Company Secretary Ailsa Osborne T. +61 (8) 6102 8072

Divestment of Hamersley Iron Ore Project

  • Pathfinder has executed a binding heads of agreement for the sale of its 70% interest in the Hamersley Iron Ore Project to Equinox Resources Limited (“Equinox”) (proposed ASX code EQN) which intends to undertake an Initial Public Offering (“IPO”) to facilitate an admission to the official list of the ASX

  • Pathfinder to receive 35,000,000 shares in Equinox (representing a value of $7,000,000 based on the IPO price of $0.20 per share) allowing Pathfinder and, indirectly, its shareholders to retain exposure to the Hamersley Iron Ore Project via the Company’s equity interest in Equinox

  • The proposed transaction and listing will result in the creation of a new explorer with the ability to give direct focus and allocate the necessary resources required to develop the Hamersley Iron Ore Project

  • The proposed transaction will allow Pathfinder to focus on advancing King Tut Project – Argentina

Pathfinder Resources Limited (ASX:PF1) (“ Pathfinder ” or the “ Company ”) is pleased to announce the execution of a binding heads of agreement with Lockett Fe Pty Ltd (ACN 152 114 031) (“ Lockett ”, a wholly owned subsidiary of Cazaly Resources Ltd, (ASX:CAZ)) and Equinox Resources Limited (ACN 650 503 325) (“ Equinox ”) (proposed ASX code EQN), whereby each of Pathfinder and Lockett (together, “the Vendors ”) have agreed to conditionally sell their respective interests in the Hamersley Iron Ore Project (“ Project ”) to Equinox.

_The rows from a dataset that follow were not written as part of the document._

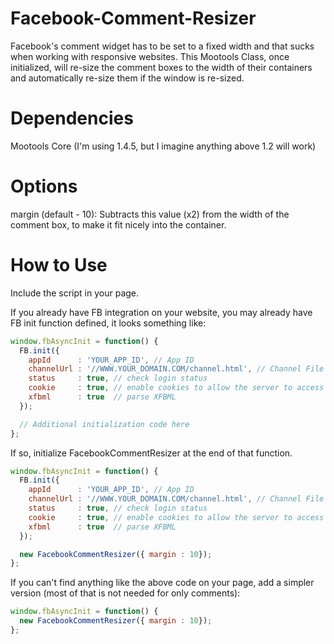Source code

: Facebook-Comment-Resizer
========================

Facebook's comment widget has to be set to a fixed width and that sucks when working with responsive websites. This Mootools Class, once initialized, will re-size the comment boxes to the width of their containers and automatically re-size them if the window is re-sized.

# Dependencies

Mootools Core (I'm using 1.4.5, but I imagine anything above 1.2 will work)

# Options

margin (default - 10): Subtracts this value (x2) from the width of the comment box, to make it fit nicely into the container.

# How to Use

Include the script in your page.

<script src="js/fb-comment-resizer.js"></script>

If you already have FB integration on your website, you may already have FB init function defined, it looks something like:

```javascript
window.fbAsyncInit = function() {
  FB.init({
    appId      : 'YOUR_APP_ID', // App ID
    channelUrl : '//WWW.YOUR_DOMAIN.COM/channel.html', // Channel File
    status     : true, // check login status
    cookie     : true, // enable cookies to allow the server to access the session
    xfbml      : true  // parse XFBML
  });

  // Additional initialization code here
};
```

If so, initialize FacebookCommentResizer at the end of that function.

```javascript
window.fbAsyncInit = function() {
  FB.init({
    appId      : 'YOUR_APP_ID', // App ID
    channelUrl : '//WWW.YOUR_DOMAIN.COM/channel.html', // Channel File
    status     : true, // check login status
    cookie     : true, // enable cookies to allow the server to access the session
    xfbml      : true  // parse XFBML
  });

  new FacebookCommentResizer({ margin : 10});
};
```

If you can't find anything like the above code on your page, add a simpler version (most of that is not needed for only comments):

```javascript
window.fbAsyncInit = function() {
  new FacebookCommentResizer({ margin : 10});
};
```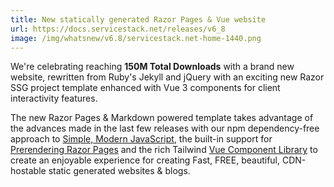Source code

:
 ```yaml
---
title: New statically generated Razor Pages & Vue website
url: https://docs.servicestack.net/releases/v6_8
image: /img/whatsnew/v6.8/servicestack.net-home-1440.png
---
```


We're celebrating reaching **150M Total Downloads** with a brand new website, rewritten from Ruby's Jekyll and jQuery with an exciting 
new Razor SSG project template enhanced with Vue 3 components for client interactivity features.

The new Razor Pages & Markdown powered template takes advantage of the advances made in the last few releases with our npm 
dependency-free approach to [Simple, Modern JavaScript](/posts/javascript), the built-in support for 
[Prerendering Razor Pages](/posts/prerendering) and the rich Tailwind 
[Vue Component Library](https://docs.servicestack.net/vue/) to create an enjoyable experience for creating Fast, FREE, 
beautiful, CDN-hostable static generated websites & blogs.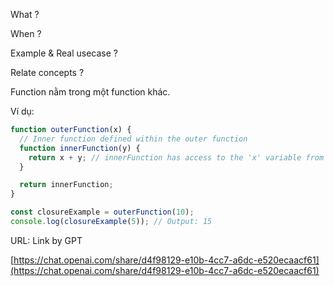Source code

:   

What ?

When ?  
  
Example & Real usecase ?  
  
Relate concepts ?  

  

Function nằm trong một function khác.  
  
Ví dụ:  

```JavaScript
function outerFunction(x) {
  // Inner function defined within the outer function
  function innerFunction(y) {
    return x + y; // innerFunction has access to the 'x' variable from the outer scope
  }

  return innerFunction;
}

const closureExample = outerFunction(10);
console.log(closureExample(5)); // Output: 15
```

  

URL: Link by GPT  
  
  
[https://chat.openai.com/share/d4f98129-e10b-4cc7-a6dc-e520ecaacf61](https://chat.openai.com/share/d4f98129-e10b-4cc7-a6dc-e520ecaacf61)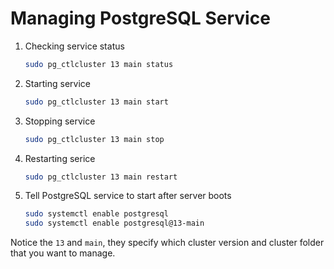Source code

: Managing PostgreSQL Service
===========================

1. Checking service status

    ``` bash
    sudo pg_ctlcluster 13 main status
    ```

2. Starting service

    ``` bash
    sudo pg_ctlcluster 13 main start
    ```

3. Stopping service

    ``` bash
    sudo pg_ctlcluster 13 main stop
    ```

4. Restarting serice

    ``` bash
    sudo pg_ctlcluster 13 main restart
    ```

5. Tell PostgreSQL service to start after server boots

    ``` bash
    sudo systemctl enable postgresql
    sudo systemctl enable postgresql@13-main
    ```

Notice the `13` and `main`, they specify which cluster version and cluster folder that you want to manage.
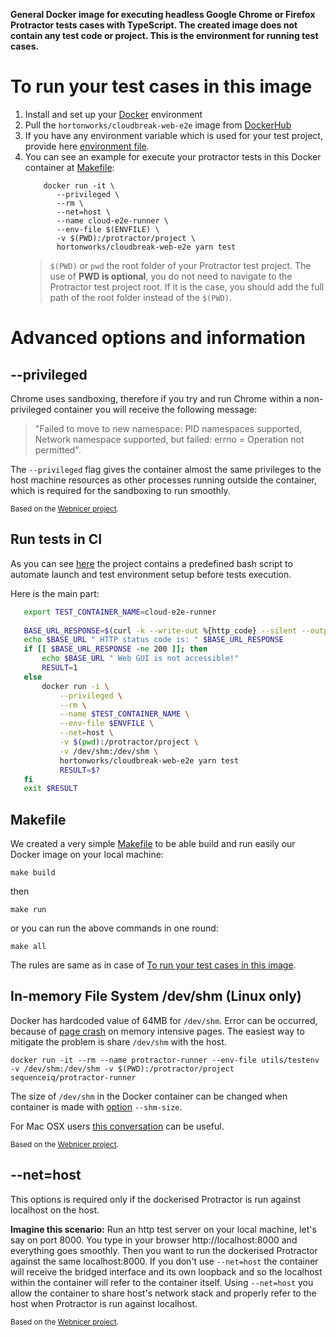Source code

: **General Docker image for executing headless Google Chrome or Firefox Protractor tests cases with TypeScript. The created image does not contain any test code or project. This is the environment for running test cases.**

# To run your test cases in this image
1. Install and set up your [Docker](https://docs.docker.com/engine/installation/) environment 
2. Pull the `hortonworks/cloudbreak-web-e2e` image from [DockerHub](https://hub.docker.com/r/hortonworks/cloudbreak-web-e2e/)
3. If you have any environment variable which is used for your test project, provide here [environment file](support/testenv).
4. You can see an example for execute your protractor tests in this Docker container at [Makefile](Makefile):
    ```
        docker run -it \
           --privileged \
           --rm \
           --net=host \
           --name cloud-e2e-runner \
           --env-file $(ENVFILE) \
           -v $(PWD):/protractor/project \
           hortonworks/cloudbreak-web-e2e yarn test
    ```
   >`$(PWD)` or `pwd` the root folder of your Protractor test project. The use of **PWD is optional**, you do not need to navigate to the Protractor test project root. If it is the case, you should add the full path of the root folder instead of the `$(PWD)`.

# Advanced options and information

## --privileged
Chrome uses sandboxing, therefore if you try and run Chrome within a non-privileged container you will receive the following message:

> "Failed to move to new namespace: PID namespaces supported, Network namespace supported, but failed: errno = Operation not permitted".

The `--privileged` flag gives the container almost the same privileges to the host machine resources as other processes running outside the container, which is required for the sandboxing to run smoothly.

<sub>Based on the [Webnicer project](https://hub.docker.com/r/webnicer/protractor-headless/).</sub>

## Run tests in CI   
As you can see [here](scripts/e2e-gui-test.sh) the project contains a predefined bash script to automate launch and test environment setup before tests execution.

Here is the main part:
```sh   
   export TEST_CONTAINER_NAME=cloud-e2e-runner
   
   BASE_URL_RESPONSE=$(curl -k --write-out %{http_code} --silent --output /dev/null $BASE_URL/sl)
   echo $BASE_URL " HTTP status code is: " $BASE_URL_RESPONSE
   if [[ $BASE_URL_RESPONSE -ne 200 ]]; then
       echo $BASE_URL " Web GUI is not accessible!"
       RESULT=1
   else
       docker run -i \
           --privileged \
           --rm \
           --name $TEST_CONTAINER_NAME \
           --env-file $ENVFILE \
           --net=host \
           -v $(pwd):/protractor/project \
           -v /dev/shm:/dev/shm \
           hortonworks/cloudbreak-web-e2e yarn test
           RESULT=$?
   fi
   exit $RESULT
```

## Makefile
We created a very simple [Makefile](Makefile) to be able build and run easily our Docker image on your local machine:
```
make build
```
then
```
make run
```
or you can run the above commands in one round:
```
make all
```
The rules are same as in case of [To run your test cases in this image](#to-run-your-test-cases-in-this-image).

## In-memory File System /dev/shm (Linux only)
Docker has hardcoded value of 64MB for `/dev/shm`. Error can be occurred, because of [page crash](https://bugs.chromium.org/p/chromedriver/issues/detail?id=1097) on memory intensive pages. The easiest way to mitigate the problem is share `/dev/shm` with the host.
```
docker run -it --rm --name protractor-runner --env-file utils/testenv -v /dev/shm:/dev/shm -v $(PWD):/protractor/project sequenceiq/protractor-runner
```
The size of `/dev/shm` in the Docker container can be changed when container is made with [option](https://github.com/docker/docker/issues/2606) `--shm-size`.

For Mac OSX users [this conversation](http://unix.stackexchange.com/questions/151984/how-do-you-move-files-into-the-in-memory-file-system-mounted-at-dev-shm) can be useful.

<sub>Based on the [Webnicer project](https://hub.docker.com/r/webnicer/protractor-headless/).</sub>

## --net=host
This options is required only if the dockerised Protractor is run against localhost on the host.

**Imagine this scenario:**
Run an http test server on your local machine, let's say on port 8000. You type in your browser http://localhost:8000 and everything goes smoothly. Then you want to run the dockerised Protractor against the same localhost:8000. If you don't use `--net=host` the container will receive the bridged interface and its own loopback and so the localhost within the container will refer to the container itself. Using `--net=host` you allow the container to share host's network stack and properly refer to the host when Protractor is run against localhost.

<sub>Based on the [Webnicer project](https://hub.docker.com/r/webnicer/protractor-headless/).</sub>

The sale of the Project is conditional upon shareholder approval in accordance with ASX Listing Rule 11.4.1(b), amongst other things. A summary of the material terms and conditions of the binding heads of agreement is set out in Annexure A.

It is intended that Equinox will undertake an initial public offer (“ IPO ”) and seek a listing on the official list of the Australian Securities Exchange (“ ASX ”) with prospectus anticipated to be lodged in August 2021. The IPO will raise between $7 million and $9 million (before costs) through the offer of between 35 million and 45 million shares, at an issue price of $0.20 per share.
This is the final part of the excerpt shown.